Since the turn of the 21st century, platforms have increasingly become the primary instrument for the articulation of such ‘matters of concern’—an arena for political contestation and provocation. Social networks like Facebook and (formerly) Twitter promised dialogic space for issue-formation, the kind of problems that exceed institutional capacity, and generate demand for democratic debate and animate action.[18] 

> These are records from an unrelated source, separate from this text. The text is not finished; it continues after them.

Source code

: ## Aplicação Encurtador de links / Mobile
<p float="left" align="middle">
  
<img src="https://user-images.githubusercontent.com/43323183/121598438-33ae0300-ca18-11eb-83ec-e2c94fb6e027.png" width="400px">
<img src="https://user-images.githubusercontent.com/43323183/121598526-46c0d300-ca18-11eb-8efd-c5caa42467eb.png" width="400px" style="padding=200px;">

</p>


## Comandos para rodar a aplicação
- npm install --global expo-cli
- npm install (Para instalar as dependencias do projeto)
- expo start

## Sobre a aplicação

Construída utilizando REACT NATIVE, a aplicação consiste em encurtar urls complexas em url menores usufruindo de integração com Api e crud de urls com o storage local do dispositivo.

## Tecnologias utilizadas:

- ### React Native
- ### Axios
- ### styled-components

But the political capacities of the digital forum cannot be reduced to the enlargement of democratic discourse. The ease and facility of communication on the internet made it possible for any manner of interest group to form and exchange opinions on the state of the world.  Publics are the product of social imagination—a sense of its community that transcends the space of discourse, which on the seemingly infinite communicative expanse of the internet, Chris Kelty (2005) argued, was necessarily recursive. ‘Recursive publics’ are imagined not through some shared identity, but rather from the technical and legal work through which collective commitments can be articulated. In other words, where assembly is easy, what comes to matter is the infrastructures of communication and the degree to which speech can be rendered authentic, independent, and meaningful. “Openness” Kelty writes, “is a practice and a concept on which recursiveness depends: If one cannot access and see the software and protocols, if they are not open, this particular public cannot exist.”[19] 

Twenty years on, the openness Chris Kelty sees nurtured by movements such as Free Software, is becoming harder to come by. Changes in the algorithmic orders on platforms to prioritize monetizable ‘interests’–the hegemonic extensions of capital that foreclose the kinds of direct engagement and technical adjustments capable of yielding more consequential forms of social imagination.

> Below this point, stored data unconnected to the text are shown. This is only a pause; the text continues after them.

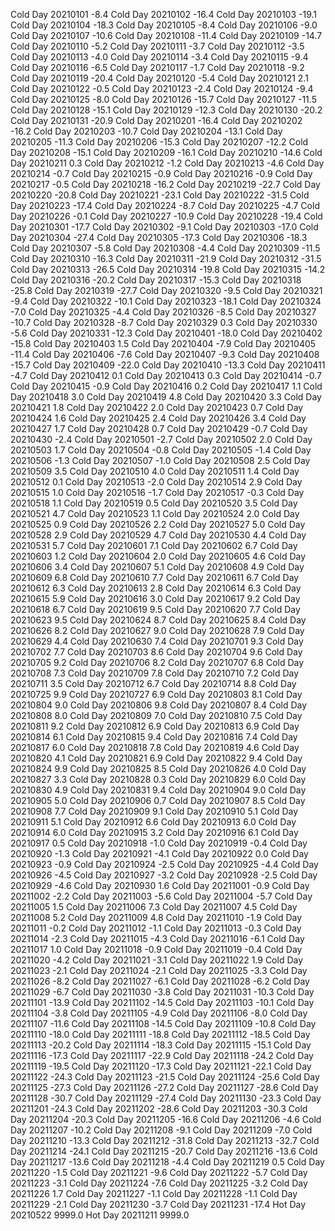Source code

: Cold Day 20210101	-8.4
Cold Day 20210102	-16.4
Cold Day 20210103	-19.1
Cold Day 20210104	-18.3
Cold Day 20210105	-8.4
Cold Day 20210106	-9.0
Cold Day 20210107	-10.6
Cold Day 20210108	-11.4
Cold Day 20210109	-14.7
Cold Day 20210110	-5.2
Cold Day 20210111	-3.7
Cold Day 20210112	-3.5
Cold Day 20210113	-4.0
Cold Day 20210114	-3.4
Cold Day 20210115	-9.4
Cold Day 20210116	-6.5
Cold Day 20210117	-1.7
Cold Day 20210118	-9.2
Cold Day 20210119	-20.4
Cold Day 20210120	-5.4
Cold Day 20210121	2.1
Cold Day 20210122	-0.5
Cold Day 20210123	-2.4
Cold Day 20210124	-9.4
Cold Day 20210125	-8.0
Cold Day 20210126	-15.7
Cold Day 20210127	-11.5
Cold Day 20210128	-15.1
Cold Day 20210129	-12.3
Cold Day 20210130	-20.2
Cold Day 20210131	-20.9
Cold Day 20210201	-16.4
Cold Day 20210202	-16.2
Cold Day 20210203	-10.7
Cold Day 20210204	-13.1
Cold Day 20210205	-11.3
Cold Day 20210206	-15.3
Cold Day 20210207	-12.2
Cold Day 20210208	-15.1
Cold Day 20210209	-16.1
Cold Day 20210210	-14.6
Cold Day 20210211	0.3
Cold Day 20210212	-1.2
Cold Day 20210213	-4.6
Cold Day 20210214	-0.7
Cold Day 20210215	-0.9
Cold Day 20210216	-0.9
Cold Day 20210217	-0.5
Cold Day 20210218	-16.2
Cold Day 20210219	-22.7
Cold Day 20210220	-20.8
Cold Day 20210221	-23.1
Cold Day 20210222	-31.5
Cold Day 20210223	-17.4
Cold Day 20210224	-8.7
Cold Day 20210225	-4.7
Cold Day 20210226	-0.1
Cold Day 20210227	-10.9
Cold Day 20210228	-19.4
Cold Day 20210301	-17.7
Cold Day 20210302	-9.1
Cold Day 20210303	-17.0
Cold Day 20210304	-27.4
Cold Day 20210305	-17.3
Cold Day 20210306	-18.3
Cold Day 20210307	-5.8
Cold Day 20210308	-4.4
Cold Day 20210309	-11.5
Cold Day 20210310	-16.3
Cold Day 20210311	-21.9
Cold Day 20210312	-31.5
Cold Day 20210313	-26.5
Cold Day 20210314	-19.8
Cold Day 20210315	-14.2
Cold Day 20210316	-20.2
Cold Day 20210317	-15.3
Cold Day 20210318	-25.8
Cold Day 20210319	-27.7
Cold Day 20210320	-9.5
Cold Day 20210321	-9.4
Cold Day 20210322	-10.1
Cold Day 20210323	-18.1
Cold Day 20210324	-7.0
Cold Day 20210325	-4.4
Cold Day 20210326	-8.5
Cold Day 20210327	-10.7
Cold Day 20210328	-8.7
Cold Day 20210329	0.3
Cold Day 20210330	-5.6
Cold Day 20210331	-12.3
Cold Day 20210401	-18.0
Cold Day 20210402	-15.8
Cold Day 20210403	1.5
Cold Day 20210404	-7.9
Cold Day 20210405	-11.4
Cold Day 20210406	-7.6
Cold Day 20210407	-9.3
Cold Day 20210408	-15.7
Cold Day 20210409	-22.0
Cold Day 20210410	-13.3
Cold Day 20210411	-4.7
Cold Day 20210412	0.1
Cold Day 20210413	0.3
Cold Day 20210414	-0.7
Cold Day 20210415	-0.9
Cold Day 20210416	0.2
Cold Day 20210417	1.1
Cold Day 20210418	3.0
Cold Day 20210419	4.8
Cold Day 20210420	3.3
Cold Day 20210421	1.8
Cold Day 20210422	2.0
Cold Day 20210423	0.7
Cold Day 20210424	1.6
Cold Day 20210425	2.4
Cold Day 20210426	3.4
Cold Day 20210427	1.7
Cold Day 20210428	0.7
Cold Day 20210429	-0.7
Cold Day 20210430	-2.4
Cold Day 20210501	-2.7
Cold Day 20210502	2.0
Cold Day 20210503	1.7
Cold Day 20210504	-0.8
Cold Day 20210505	-1.4
Cold Day 20210506	-1.3
Cold Day 20210507	-1.0
Cold Day 20210508	2.5
Cold Day 20210509	3.5
Cold Day 20210510	4.0
Cold Day 20210511	1.4
Cold Day 20210512	0.1
Cold Day 20210513	-2.0
Cold Day 20210514	2.9
Cold Day 20210515	1.0
Cold Day 20210516	-1.7
Cold Day 20210517	-0.3
Cold Day 20210518	1.1
Cold Day 20210519	0.5
Cold Day 20210520	3.5
Cold Day 20210521	4.7
Cold Day 20210523	1.1
Cold Day 20210524	2.0
Cold Day 20210525	0.9
Cold Day 20210526	2.2
Cold Day 20210527	5.0
Cold Day 20210528	2.9
Cold Day 20210529	4.7
Cold Day 20210530	4.4
Cold Day 20210531	5.7
Cold Day 20210601	7.1
Cold Day 20210602	6.7
Cold Day 20210603	1.2
Cold Day 20210604	2.0
Cold Day 20210605	4.6
Cold Day 20210606	3.4
Cold Day 20210607	5.1
Cold Day 20210608	4.9
Cold Day 20210609	6.8
Cold Day 20210610	7.7
Cold Day 20210611	6.7
Cold Day 20210612	6.3
Cold Day 20210613	2.8
Cold Day 20210614	6.3
Cold Day 20210615	5.9
Cold Day 20210616	3.0
Cold Day 20210617	9.2
Cold Day 20210618	6.7
Cold Day 20210619	9.5
Cold Day 20210620	7.7
Cold Day 20210623	9.5
Cold Day 20210624	8.7
Cold Day 20210625	8.4
Cold Day 20210626	8.2
Cold Day 20210627	9.0
Cold Day 20210628	7.9
Cold Day 20210629	4.4
Cold Day 20210630	7.4
Cold Day 20210701	9.3
Cold Day 20210702	7.7
Cold Day 20210703	8.6
Cold Day 20210704	9.6
Cold Day 20210705	9.2
Cold Day 20210706	8.2
Cold Day 20210707	6.8
Cold Day 20210708	7.3
Cold Day 20210709	7.8
Cold Day 20210710	7.2
Cold Day 20210711	3.5
Cold Day 20210712	6.7
Cold Day 20210714	8.8
Cold Day 20210725	9.9
Cold Day 20210727	6.9
Cold Day 20210803	8.1
Cold Day 20210804	9.0
Cold Day 20210806	9.8
Cold Day 20210807	8.4
Cold Day 20210808	8.0
Cold Day 20210809	7.0
Cold Day 20210810	7.5
Cold Day 20210811	9.2
Cold Day 20210812	6.9
Cold Day 20210813	6.9
Cold Day 20210814	6.1
Cold Day 20210815	9.4
Cold Day 20210816	7.4
Cold Day 20210817	6.0
Cold Day 20210818	7.8
Cold Day 20210819	4.6
Cold Day 20210820	4.1
Cold Day 20210821	6.9
Cold Day 20210822	9.4
Cold Day 20210824	9.9
Cold Day 20210825	8.5
Cold Day 20210826	4.0
Cold Day 20210827	3.3
Cold Day 20210828	0.3
Cold Day 20210829	6.0
Cold Day 20210830	4.9
Cold Day 20210831	9.4
Cold Day 20210904	9.0
Cold Day 20210905	5.0
Cold Day 20210906	0.7
Cold Day 20210907	8.5
Cold Day 20210908	7.7
Cold Day 20210909	9.1
Cold Day 20210910	5.1
Cold Day 20210911	5.1
Cold Day 20210912	6.6
Cold Day 20210913	6.0
Cold Day 20210914	6.0
Cold Day 20210915	3.2
Cold Day 20210916	6.1
Cold Day 20210917	0.5
Cold Day 20210918	-1.0
Cold Day 20210919	-0.4
Cold Day 20210920	-1.3
Cold Day 20210921	-4.1
Cold Day 20210922	0.0
Cold Day 20210923	-0.9
Cold Day 20210924	-2.5
Cold Day 20210925	-4.4
Cold Day 20210926	-4.5
Cold Day 20210927	-3.2
Cold Day 20210928	-2.5
Cold Day 20210929	-4.6
Cold Day 20210930	1.6
Cold Day 20211001	-0.9
Cold Day 20211002	-2.2
Cold Day 20211003	-5.6
Cold Day 20211004	-5.7
Cold Day 20211005	1.5
Cold Day 20211006	7.3
Cold Day 20211007	4.5
Cold Day 20211008	5.2
Cold Day 20211009	4.8
Cold Day 20211010	-1.9
Cold Day 20211011	-0.2
Cold Day 20211012	-1.1
Cold Day 20211013	-0.3
Cold Day 20211014	-2.3
Cold Day 20211015	-4.3
Cold Day 20211016	-6.1
Cold Day 20211017	1.0
Cold Day 20211018	-0.9
Cold Day 20211019	-0.4
Cold Day 20211020	-4.2
Cold Day 20211021	-3.1
Cold Day 20211022	1.9
Cold Day 20211023	-2.1
Cold Day 20211024	-2.1
Cold Day 20211025	-3.3
Cold Day 20211026	-8.2
Cold Day 20211027	-6.1
Cold Day 20211028	-6.2
Cold Day 20211029	-6.7
Cold Day 20211030	-3.8
Cold Day 20211031	-10.3
Cold Day 20211101	-13.9
Cold Day 20211102	-14.5
Cold Day 20211103	-10.1
Cold Day 20211104	-3.8
Cold Day 20211105	-4.9
Cold Day 20211106	-8.0
Cold Day 20211107	-11.6
Cold Day 20211108	-14.5
Cold Day 20211109	-10.8
Cold Day 20211110	-18.0
Cold Day 20211111	-18.8
Cold Day 20211112	-18.5
Cold Day 20211113	-20.2
Cold Day 20211114	-18.3
Cold Day 20211115	-15.1
Cold Day 20211116	-17.3
Cold Day 20211117	-22.9
Cold Day 20211118	-24.2
Cold Day 20211119	-19.5
Cold Day 20211120	-17.3
Cold Day 20211121	-22.1
Cold Day 20211122	-24.3
Cold Day 20211123	-21.5
Cold Day 20211124	-25.6
Cold Day 20211125	-27.3
Cold Day 20211126	-27.2
Cold Day 20211127	-28.6
Cold Day 20211128	-30.7
Cold Day 20211129	-27.4
Cold Day 20211130	-23.3
Cold Day 20211201	-24.3
Cold Day 20211202	-28.6
Cold Day 20211203	-30.3
Cold Day 20211204	-20.3
Cold Day 20211205	-16.6
Cold Day 20211206	-4.6
Cold Day 20211207	-10.2
Cold Day 20211208	-9.1
Cold Day 20211209	-7.0
Cold Day 20211210	-13.3
Cold Day 20211212	-31.8
Cold Day 20211213	-32.7
Cold Day 20211214	-24.1
Cold Day 20211215	-20.7
Cold Day 20211216	-13.6
Cold Day 20211217	-13.6
Cold Day 20211218	-4.4
Cold Day 20211219	0.5
Cold Day 20211220	-1.5
Cold Day 20211221	-9.6
Cold Day 20211222	-5.7
Cold Day 20211223	-3.1
Cold Day 20211224	-7.6
Cold Day 20211225	-3.2
Cold Day 20211226	1.7
Cold Day 20211227	-1.1
Cold Day 20211228	-1.1
Cold Day 20211229	-2.1
Cold Day 20211230	-3.7
Cold Day 20211231	-17.4
Hot Day 20210522	9999.0
Hot Day 20211211	9999.0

The platforms themselves have the mass and scale that politicians and political discourse lack. This is precisely why we need to study the gravitational logics of platforms as bodies that attract and repel. Looking at platforms with gravitas, with dignity and care, means being willing to make the solid claims that can exert their own force of agreement, disagreement, or apathy, to resist the postmodern impulse to hedge, temporize, and otherwise dance around “the thing.” Accounting for the gravitas shortage in public life requires an account of the platform’s affective attractions and its potential to generate the kind of black holes from which no form of light or life can escape. 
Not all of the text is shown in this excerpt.